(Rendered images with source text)
....................
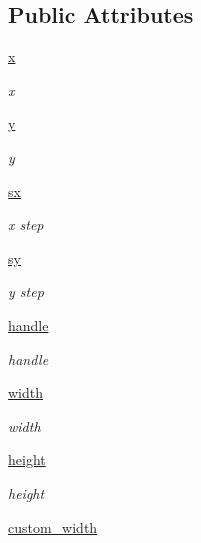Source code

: \subsection*{Public Attributes}
\begin{DoxyCompactItemize}
\item 
\hyperlink{classvisualizer_1_1svgitem_1_1SvgItem_a2e9c288d8f56a32ef5e421f2a18da8d2}{x}
\begin{DoxyCompactList}\small\item\em x \end{DoxyCompactList}\item 
\hyperlink{classvisualizer_1_1svgitem_1_1SvgItem_aa578d8ef1d07a7489ba5e5ae3db9c999}{y}
\begin{DoxyCompactList}\small\item\em y \end{DoxyCompactList}\item 
\hyperlink{classvisualizer_1_1svgitem_1_1SvgItem_aeaf1e7bd3449c434fcd0a3ac90678bfa}{sx}
\begin{DoxyCompactList}\small\item\em x step \end{DoxyCompactList}\item 
\hyperlink{classvisualizer_1_1svgitem_1_1SvgItem_a89f6c42408a99a3cd6ea2611752d9b86}{sy}
\begin{DoxyCompactList}\small\item\em y step \end{DoxyCompactList}\item 
\hyperlink{classvisualizer_1_1svgitem_1_1SvgItem_a17ce7378d571b600e9bce497f176a2d9}{handle}
\begin{DoxyCompactList}\small\item\em handle \end{DoxyCompactList}\item 
\hyperlink{classvisualizer_1_1svgitem_1_1SvgItem_a6576a5ad9cd06ff7670b143135eb1b9d}{width}
\begin{DoxyCompactList}\small\item\em width \end{DoxyCompactList}\item 
\hyperlink{classvisualizer_1_1svgitem_1_1SvgItem_a87072079be0f8db0c514a93ff03c6989}{height}
\begin{DoxyCompactList}\small\item\em height \end{DoxyCompactList}\item 
\hyperlink{classvisualizer_1_1svgitem_1_1SvgItem_af260ac13861942bed817d7d02fef736b}{custom\+\_\+width}

\end{DoxyCompactItemize}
....................
(EXERCISE OBJECTIVE): Print each entry above verbatim, pictures left out.

(TASK RESPONSE):
Source code

: \subsection*{Public Attributes}
\begin{DoxyCompactItemize}
\item 
\hyperlink{classvisualizer_1_1svgitem_1_1SvgItem_a2e9c288d8f56a32ef5e421f2a18da8d2}{x}
\begin{DoxyCompactList}\small\item\em x \end{DoxyCompactList}\item 
\hyperlink{classvisualizer_1_1svgitem_1_1SvgItem_aa578d8ef1d07a7489ba5e5ae3db9c999}{y}
\begin{DoxyCompactList}\small\item\em y \end{DoxyCompactList}\item 
\hyperlink{classvisualizer_1_1svgitem_1_1SvgItem_aeaf1e7bd3449c434fcd0a3ac90678bfa}{sx}
\begin{DoxyCompactList}\small\item\em x step \end{DoxyCompactList}\item 
\hyperlink{classvisualizer_1_1svgitem_1_1SvgItem_a89f6c42408a99a3cd6ea2611752d9b86}{sy}
\begin{DoxyCompactList}\small\item\em y step \end{DoxyCompactList}\item 
\hyperlink{classvisualizer_1_1svgitem_1_1SvgItem_a17ce7378d571b600e9bce497f176a2d9}{handle}
\begin{DoxyCompactList}\small\item\em handle \end{DoxyCompactList}\item 
\hyperlink{classvisualizer_1_1svgitem_1_1SvgItem_a6576a5ad9cd06ff7670b143135eb1b9d}{width}
\begin{DoxyCompactList}\small\item\em width \end{DoxyCompactList}\item 
\hyperlink{classvisualizer_1_1svgitem_1_1SvgItem_a87072079be0f8db0c514a93ff03c6989}{height}
\begin{DoxyCompactList}\small\item\em height \end{DoxyCompactList}\item 
\hyperlink{classvisualizer_1_1svgitem_1_1SvgItem_af260ac13861942bed817d7d02fef736b}{custom\+\_\+width}

\end{DoxyCompactItemize}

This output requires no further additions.